Korthals wil de terugkeer van speciale zedenrechercheurs bij de korpsen,
een gespecialiseerde officier van justitie bij elk parket van het
Openbaar Ministerie, de keuze tussen een mannelijke en een vrouwelijke
rechercheur bij aangifte, en het 'klachtvereiste' afschaffen - nu kan
seks met jongeren tussen de 12 en 16 jaar alleen worden vervolgd na
aangifte. Dat maakt de aanpak van kinderporno en kinderprostitutie,
waarbij vaak geen aangifte wordt gedaan, heel moeilijk.
De plannen van Korthals zijn een terugkeer naar de oude situatie. In
1993 werden de rijkspolitie en de gemeentepolitie opgeheven en verdeeld
over regionale korpsen. De regiokorpsen mochten zelf bepalen hoe zij
hun taken verdeelden. "Er was toen een trend van generalisme. Daardoor
verdween ook het specialisme zedenzaken, of de regiokorpsen vonden een
soort tussenvorm", zegt Ras.
De meeste korpsen kozen voor een tussenvorm, zo blijkt uit het onderzoek
door de Inspectie voor de politie. Er is dan een speciale rechercheur
die erbij wordt gehaald als er een lastige zedenzaak is. Daarna zit hij
of zij weer in de auto. 'Taakaccent', noemen ze dat bij de politie.
Neem Zeeland. Jan Koppenhol is 'taakaccenthouder' jeugd- en zedenzaken.
Als er aangifte wordt gedaan, meldt het wijkteam dat bij hem. Koppenhol
coördineert, maar is zelf meestal niet bij het onderzoek
betrokken. "En in een recente nota werd hier zelfs voorgesteld om die
taakaccenten los te laten, zodat alle rechercheurs generalisten zijn.
Maar dat zal wel bijgesteld worden, want dat was voordat de minister
zijn plannen bekend maakte. Lijkt mij een goede zaak", aldus Koppenhol.

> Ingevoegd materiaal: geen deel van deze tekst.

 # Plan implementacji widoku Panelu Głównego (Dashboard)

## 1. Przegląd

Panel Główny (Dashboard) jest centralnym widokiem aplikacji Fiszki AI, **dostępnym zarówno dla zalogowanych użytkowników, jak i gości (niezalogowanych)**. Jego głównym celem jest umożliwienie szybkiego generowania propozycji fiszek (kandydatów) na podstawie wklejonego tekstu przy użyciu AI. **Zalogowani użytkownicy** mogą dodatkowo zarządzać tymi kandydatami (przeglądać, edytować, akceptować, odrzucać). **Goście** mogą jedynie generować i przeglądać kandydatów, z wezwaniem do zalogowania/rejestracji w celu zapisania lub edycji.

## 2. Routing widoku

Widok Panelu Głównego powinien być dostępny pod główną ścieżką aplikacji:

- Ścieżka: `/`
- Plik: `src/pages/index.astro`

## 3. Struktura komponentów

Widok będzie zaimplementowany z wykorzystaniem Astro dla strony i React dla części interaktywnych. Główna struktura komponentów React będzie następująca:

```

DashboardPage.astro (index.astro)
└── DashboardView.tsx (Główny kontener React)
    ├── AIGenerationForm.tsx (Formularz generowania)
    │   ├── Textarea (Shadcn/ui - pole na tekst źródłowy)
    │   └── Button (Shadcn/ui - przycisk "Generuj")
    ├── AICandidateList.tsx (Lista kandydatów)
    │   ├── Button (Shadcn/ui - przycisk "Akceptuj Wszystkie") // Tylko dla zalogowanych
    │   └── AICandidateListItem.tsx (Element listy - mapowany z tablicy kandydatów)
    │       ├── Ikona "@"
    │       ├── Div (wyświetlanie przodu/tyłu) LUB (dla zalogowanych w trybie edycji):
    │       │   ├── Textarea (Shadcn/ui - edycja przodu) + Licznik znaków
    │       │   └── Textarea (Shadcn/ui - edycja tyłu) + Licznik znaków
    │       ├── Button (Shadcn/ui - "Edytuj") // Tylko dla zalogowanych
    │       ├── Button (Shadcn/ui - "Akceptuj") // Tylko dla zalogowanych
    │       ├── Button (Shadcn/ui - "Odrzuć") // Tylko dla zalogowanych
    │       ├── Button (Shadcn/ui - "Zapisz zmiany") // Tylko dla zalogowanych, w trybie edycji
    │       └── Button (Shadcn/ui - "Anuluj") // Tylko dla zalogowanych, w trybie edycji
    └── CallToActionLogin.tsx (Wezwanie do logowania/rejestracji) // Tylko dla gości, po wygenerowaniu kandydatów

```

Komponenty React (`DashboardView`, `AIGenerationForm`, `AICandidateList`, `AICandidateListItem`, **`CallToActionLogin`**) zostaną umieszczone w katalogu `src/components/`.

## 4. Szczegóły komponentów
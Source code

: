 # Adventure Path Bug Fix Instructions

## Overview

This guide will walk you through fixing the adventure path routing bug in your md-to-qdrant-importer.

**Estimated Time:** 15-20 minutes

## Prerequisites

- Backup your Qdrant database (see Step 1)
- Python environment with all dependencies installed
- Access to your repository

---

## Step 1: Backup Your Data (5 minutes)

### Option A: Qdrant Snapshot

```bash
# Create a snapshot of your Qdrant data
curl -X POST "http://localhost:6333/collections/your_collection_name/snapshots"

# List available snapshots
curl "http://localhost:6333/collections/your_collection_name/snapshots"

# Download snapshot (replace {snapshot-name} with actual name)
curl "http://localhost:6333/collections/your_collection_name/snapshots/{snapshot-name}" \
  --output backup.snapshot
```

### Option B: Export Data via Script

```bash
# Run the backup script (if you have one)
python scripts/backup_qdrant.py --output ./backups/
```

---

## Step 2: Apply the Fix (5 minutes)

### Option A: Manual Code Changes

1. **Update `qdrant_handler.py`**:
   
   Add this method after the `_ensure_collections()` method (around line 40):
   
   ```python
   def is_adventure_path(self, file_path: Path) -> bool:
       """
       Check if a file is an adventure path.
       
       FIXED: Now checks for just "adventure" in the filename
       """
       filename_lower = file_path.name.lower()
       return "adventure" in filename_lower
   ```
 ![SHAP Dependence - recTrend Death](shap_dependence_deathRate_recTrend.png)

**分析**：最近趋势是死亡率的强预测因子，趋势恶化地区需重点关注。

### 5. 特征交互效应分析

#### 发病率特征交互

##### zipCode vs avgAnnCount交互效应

Daar zal de Inspectie het mee eens zijn. In haar rapport werd
geconcludeerd: zedendelicten is specialistenwerk. En al hebben de
meeste korpsen wel een 'aanspreekpunt', dat is nog niet voldoende. De
korpsen in Amsterdam, Hollands-Midden, Zaanstreek-Waterland en Gooi- en
Vechtsstreek vonden dat altijd al. Zij hielden, ook na de
reorganisatie, een afdeling zedenzaken in stand. Het levert, zo menen
zij, een aantal voordelen op. Het is beter voor de slachtoffers, die te
maken krijgen met ervaren rechercheurs. Dat wekt vertrouwen waardoor
het aantal aangiften ook hoger zou uitvallen. Bovendien hebben de
rechercheurs meer inhoudelijke kennis, zodat vaker tot een veroordeling
kan worden gekomen. Ras: "Een seksueel misdrijf is ook in juridisch
opzicht iets anders dan een vermogensdelict." De gespecialiseerde
afdelingen onderhouden contact met hulpverleners (Raad voor de
Kinderbescherming, GGD, Slachtofferhulp). "En de rechercheurs hebben er
affiniteit mee. Dat is belangrijk, want het zijn meestal zware,
moeilijke zaken, waarvoor niet iedereen even geschikt is", aldus Ras.